Starring Tom Cruise, Kelly McGillis, Val Kilmer, Anthony Edwards, Tom Skerrit, Michael Ironside, Meg Ryan, James Tolkan, and Tim Robbins
Directed by Tony Scott & written by Jack Epps, Jr. and Jim Cash
1986
109 min PG

An awful, awful movie, yet at times a beautiful one as well.  The bit with the co-pilot colliding with his canopy after being ejected is as beautiful as it is utterly impossible.  It’s shot almost entirely in silhouette, with a sky streaked with high contrast orange sunlight in the background, a color much beloved by the film’s director.  That man is that wizard of shallow, empty gloss, master hack (Hackmaster?  Whatever) Tony Scott, kid brother of Ridley Scott, who is himself often straddling the line between hack and artist.  Where “Top Gun” succeeds is in exciting aerial footage of take-offs, landings, and dogfights, as fighter jets speed across forbidding landscapes and endless oceans.  Don’t let the Pauline Kaels of the world fool you:  there’s no shame in appreciating the architectural grace and functional beauty of an F14, even if you find the use to which it is put loathsome.

Scott succeeds in making these complex maneuvers largely comprehensible.  Sun light streams across canopies as squinty pilots frantically search the heavens for their adversaries, and toward the end there’s an especially breathtaking shot of an F14 literally swarmed by enemy fighters.  “Top Gun’s” aerial ballets, when they don’t use real Navy jets, are largely practical effects, which, if done well, are almost always more convincing than computer effects.  At least if you’re part of my generation.  The good parts of “Top Gun” deserve to be mentioned in the same sentence as “
The Right Stuff,” although the rest of the movie is a solid 15 or 20 IQ points lower.

Leave it to Tony Scott and producer Jerry Bruckheimer to take something as inherently dramatic as flying a $30 million death machine and then shift most of their focus to a stupid love story and a snotty pilot with lame daddy issues who needs to “let go of the past” and “learn to believe in himself” and “write platitudes in quotation marks.”  It’s the same stuff that’s been recycled for the billionth time into the “
Harry Potter” films, although without nearly as much tact.  “Top Gun” is from the pens of Jack Epps, Jr. and Jim Cash, whose IMDb credits (“Anaconda,” “The Flintstones in Viva Rock Vegas”) do not contain a single film that one suspects they had a deep, burning, soul-defining urge to write (although “Dick Tracy” is a fine Hollywood-style clothesline for its visual style).  Our hero goes up into the air, then comes back down and everyone talks about what he did in the air, then they go back up into the air, et cetera.  Some movies feel like journeys; “Top Gun” feels like it goes nowhere.

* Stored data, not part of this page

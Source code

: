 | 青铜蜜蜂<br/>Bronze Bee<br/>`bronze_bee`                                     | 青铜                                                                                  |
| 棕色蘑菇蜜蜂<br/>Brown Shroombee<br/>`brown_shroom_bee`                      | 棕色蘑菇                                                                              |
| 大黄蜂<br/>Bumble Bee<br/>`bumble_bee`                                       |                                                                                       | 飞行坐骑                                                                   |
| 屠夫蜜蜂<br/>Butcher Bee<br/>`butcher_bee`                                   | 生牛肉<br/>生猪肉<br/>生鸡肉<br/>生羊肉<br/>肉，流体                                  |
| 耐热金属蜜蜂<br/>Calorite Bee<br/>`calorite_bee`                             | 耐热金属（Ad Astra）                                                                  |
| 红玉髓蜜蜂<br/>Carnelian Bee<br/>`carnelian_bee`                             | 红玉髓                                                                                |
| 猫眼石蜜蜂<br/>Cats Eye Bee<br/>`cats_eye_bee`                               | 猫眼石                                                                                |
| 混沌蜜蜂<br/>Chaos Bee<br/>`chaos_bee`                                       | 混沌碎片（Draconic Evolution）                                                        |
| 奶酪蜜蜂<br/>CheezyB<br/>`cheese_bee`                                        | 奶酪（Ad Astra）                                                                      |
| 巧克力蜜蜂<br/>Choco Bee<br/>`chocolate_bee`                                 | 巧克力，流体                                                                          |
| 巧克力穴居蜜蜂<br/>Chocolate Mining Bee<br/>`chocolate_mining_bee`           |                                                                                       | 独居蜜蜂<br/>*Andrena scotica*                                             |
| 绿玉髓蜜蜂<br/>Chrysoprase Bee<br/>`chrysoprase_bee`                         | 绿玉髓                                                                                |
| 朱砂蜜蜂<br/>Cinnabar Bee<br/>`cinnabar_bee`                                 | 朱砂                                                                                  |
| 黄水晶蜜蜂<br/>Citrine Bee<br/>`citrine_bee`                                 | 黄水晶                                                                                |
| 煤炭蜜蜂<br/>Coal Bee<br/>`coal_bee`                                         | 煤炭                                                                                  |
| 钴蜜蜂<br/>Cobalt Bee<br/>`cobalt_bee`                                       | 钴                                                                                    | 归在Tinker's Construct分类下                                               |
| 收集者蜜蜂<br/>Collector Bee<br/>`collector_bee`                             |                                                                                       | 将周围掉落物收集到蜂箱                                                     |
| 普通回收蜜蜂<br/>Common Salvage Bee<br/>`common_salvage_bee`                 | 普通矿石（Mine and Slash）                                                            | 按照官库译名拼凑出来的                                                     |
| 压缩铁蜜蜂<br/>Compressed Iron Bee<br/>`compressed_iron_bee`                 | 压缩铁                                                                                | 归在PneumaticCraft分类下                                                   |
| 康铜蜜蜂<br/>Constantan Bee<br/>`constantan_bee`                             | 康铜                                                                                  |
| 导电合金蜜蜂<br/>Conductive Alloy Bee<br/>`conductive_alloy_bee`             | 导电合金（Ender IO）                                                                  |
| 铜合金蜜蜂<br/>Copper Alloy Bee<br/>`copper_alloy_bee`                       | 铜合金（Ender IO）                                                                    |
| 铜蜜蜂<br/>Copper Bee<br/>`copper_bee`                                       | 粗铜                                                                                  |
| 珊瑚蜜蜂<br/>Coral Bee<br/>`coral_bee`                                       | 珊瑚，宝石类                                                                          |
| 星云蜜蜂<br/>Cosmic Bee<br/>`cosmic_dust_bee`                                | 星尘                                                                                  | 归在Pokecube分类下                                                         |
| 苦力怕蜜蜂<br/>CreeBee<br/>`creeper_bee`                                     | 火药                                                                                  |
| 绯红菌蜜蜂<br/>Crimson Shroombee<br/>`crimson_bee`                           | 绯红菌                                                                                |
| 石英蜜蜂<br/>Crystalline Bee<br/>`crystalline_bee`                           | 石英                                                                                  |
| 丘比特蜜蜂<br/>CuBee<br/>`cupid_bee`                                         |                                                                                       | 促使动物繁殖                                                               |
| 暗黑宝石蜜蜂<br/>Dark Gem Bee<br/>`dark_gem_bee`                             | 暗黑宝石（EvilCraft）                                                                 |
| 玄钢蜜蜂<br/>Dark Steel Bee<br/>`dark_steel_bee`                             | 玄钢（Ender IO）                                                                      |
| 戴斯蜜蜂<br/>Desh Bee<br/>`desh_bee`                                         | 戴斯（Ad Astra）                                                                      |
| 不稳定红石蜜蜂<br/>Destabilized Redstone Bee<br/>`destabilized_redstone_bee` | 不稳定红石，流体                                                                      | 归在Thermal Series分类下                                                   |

Perhaps what’s so irritating about Bruckheimer movies is that he’s obviously a smart guy but he thinks we’re very dumb.  He doesn’t seem to think we can sit through an actual movie about fighter jets, which is all anyone remembers or likes about “Top Gun” anyway.  That, and young Tom Cruise does display a whole lot of raw energy.  About the only other actor worth mentioning is the great, perpetually angry character actor James Tolkan, of “Back to the Future” “slacker!” fame, doing what he does best.

And, of course, “Top Gun” is overflowing with all manner of homoeroticism, which has haunted poor Tom to this day, even culminating in his best film, “
Eyes Wide Shut,” in which he is accused of being gay by absolute strangers and never given an opportunity to prove his manhood.  “Top Gun” is wall-to-wall pretty boys, covered in sweat, standing half-naked in locker rooms, yelling at each other with their faces inches apart, and exchanging “threatening” looks that are much closer to “come hither stares.”  The only major female role is real-life lesbian Kelly McGillis (“Witness”) and she woos Cruise by dressing like a man and answering to the name “Charlie.”  From the officer yelling out “I want some butts!” to the way Tom Skerrit seems to talk in an enamored, sleepy way every time Tom is around,  I don’t cite the unbelievable amount of gayness, unintentional or otherwise, as one of the film’s weaknesses.  In fact, it—and all the flying—was about the only thing that made “Top Gun” watchable last night.

But when you’re eight-years-old none of this seems to matter.  You can tune out everything besides the airplanes flying after each other and still have a grand old time.  A friend of mine pointed that the real-life Top Gun academy no longer exists.  He also pointed out that it the time between the creation of the Top Gun school and the “Top Gun” movie (1969 – 1986) is briefer than the time between the “Top Gun” movie and the present day (1986 – 2006).  Freaky.